Member of the Pennsylvania House of Representatives from the 153rd district
- Incumbent
- Assumed office January 1, 2019
- Preceded by: Madeleine Dean

Personal details
- Born: Benjamin V. Sanchez March 11, 1975 (age 51) Abington Township, Montgomery County, Pennsylvania, U.S.
- Party: Democratic
- Education: Villanova University (BS) Temple University (JD)
- Website: State house website Campaign website

= Ben Sanchez (politician) =

American politician

Benjamin V. Sanchez (born March 11, 1975) is an American attorney, accountant, and politician serving as a member of the Pennsylvania House of Representatives from the 153rd district. Elected in November 2018, he assumed office on December 1, 2018.
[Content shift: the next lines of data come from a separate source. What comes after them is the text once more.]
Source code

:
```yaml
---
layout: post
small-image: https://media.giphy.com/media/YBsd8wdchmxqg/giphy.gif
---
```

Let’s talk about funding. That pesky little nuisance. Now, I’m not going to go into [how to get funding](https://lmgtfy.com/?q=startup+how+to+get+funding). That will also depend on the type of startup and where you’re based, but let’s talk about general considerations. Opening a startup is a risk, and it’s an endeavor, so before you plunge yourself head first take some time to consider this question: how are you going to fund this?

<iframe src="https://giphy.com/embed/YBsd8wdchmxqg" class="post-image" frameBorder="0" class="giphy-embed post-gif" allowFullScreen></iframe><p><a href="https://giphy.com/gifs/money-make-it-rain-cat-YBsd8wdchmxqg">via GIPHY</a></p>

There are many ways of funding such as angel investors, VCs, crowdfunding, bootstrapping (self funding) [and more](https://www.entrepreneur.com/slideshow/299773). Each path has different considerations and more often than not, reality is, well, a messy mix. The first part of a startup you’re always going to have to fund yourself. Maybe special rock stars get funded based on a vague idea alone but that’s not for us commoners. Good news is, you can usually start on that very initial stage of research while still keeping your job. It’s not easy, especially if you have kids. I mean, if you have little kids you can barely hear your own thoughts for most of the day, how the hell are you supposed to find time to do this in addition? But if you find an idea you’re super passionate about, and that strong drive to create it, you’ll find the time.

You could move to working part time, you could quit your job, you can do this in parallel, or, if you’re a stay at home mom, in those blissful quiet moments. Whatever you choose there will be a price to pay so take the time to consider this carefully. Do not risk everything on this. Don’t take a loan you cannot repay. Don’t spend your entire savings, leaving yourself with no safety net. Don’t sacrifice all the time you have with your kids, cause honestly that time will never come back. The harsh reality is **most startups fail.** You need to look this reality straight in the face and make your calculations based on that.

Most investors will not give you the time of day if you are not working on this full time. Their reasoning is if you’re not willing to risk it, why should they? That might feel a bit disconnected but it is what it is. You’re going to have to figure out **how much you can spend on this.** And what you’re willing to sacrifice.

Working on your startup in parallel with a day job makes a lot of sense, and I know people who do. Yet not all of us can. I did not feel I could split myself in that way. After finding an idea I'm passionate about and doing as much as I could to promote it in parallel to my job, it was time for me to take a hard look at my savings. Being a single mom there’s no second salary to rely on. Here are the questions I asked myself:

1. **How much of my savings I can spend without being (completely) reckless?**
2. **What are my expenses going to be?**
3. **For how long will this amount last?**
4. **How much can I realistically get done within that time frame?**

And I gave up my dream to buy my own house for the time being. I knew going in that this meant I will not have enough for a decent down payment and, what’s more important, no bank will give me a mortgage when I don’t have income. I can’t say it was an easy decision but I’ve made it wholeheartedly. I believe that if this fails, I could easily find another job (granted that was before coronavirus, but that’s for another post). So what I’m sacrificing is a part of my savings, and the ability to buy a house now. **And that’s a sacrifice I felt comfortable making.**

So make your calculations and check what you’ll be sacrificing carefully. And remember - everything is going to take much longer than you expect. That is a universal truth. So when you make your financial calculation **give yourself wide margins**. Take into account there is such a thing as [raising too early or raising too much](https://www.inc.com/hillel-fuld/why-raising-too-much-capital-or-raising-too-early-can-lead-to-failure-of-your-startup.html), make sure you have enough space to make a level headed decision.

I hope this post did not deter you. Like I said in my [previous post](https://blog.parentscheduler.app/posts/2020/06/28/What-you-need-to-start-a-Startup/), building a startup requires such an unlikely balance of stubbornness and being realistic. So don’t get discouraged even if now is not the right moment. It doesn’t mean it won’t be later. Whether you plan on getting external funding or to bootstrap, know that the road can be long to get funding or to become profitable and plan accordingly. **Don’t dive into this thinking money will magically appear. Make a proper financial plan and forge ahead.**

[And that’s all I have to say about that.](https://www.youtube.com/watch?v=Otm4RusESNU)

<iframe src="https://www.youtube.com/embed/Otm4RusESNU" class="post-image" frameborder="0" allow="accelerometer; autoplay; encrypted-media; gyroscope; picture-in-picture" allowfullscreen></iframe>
== Early life and education ==
Sanchez was born in Abington Township, Montgomery County, Pennsylvania. He earned a Bachelor of Science degree in accounting from Villanova University and a Juris Doctor from the Temple University Beasley School of Law.

== Career ==
Since graduating from law school, Sanchez has worked as a Certified Public Accountant and attorney. He was also an adjunct professor of law at the Thomas R. Kline School of Law. From 2014 to 2018, he was a member of the Abington Township Commission. He was elected to the Pennsylvania House of Representatives in November 2018 and assumed office on December 1, 2018. Sanchez currently sits on the Appropriations, Health, Local Government, and State Government committees.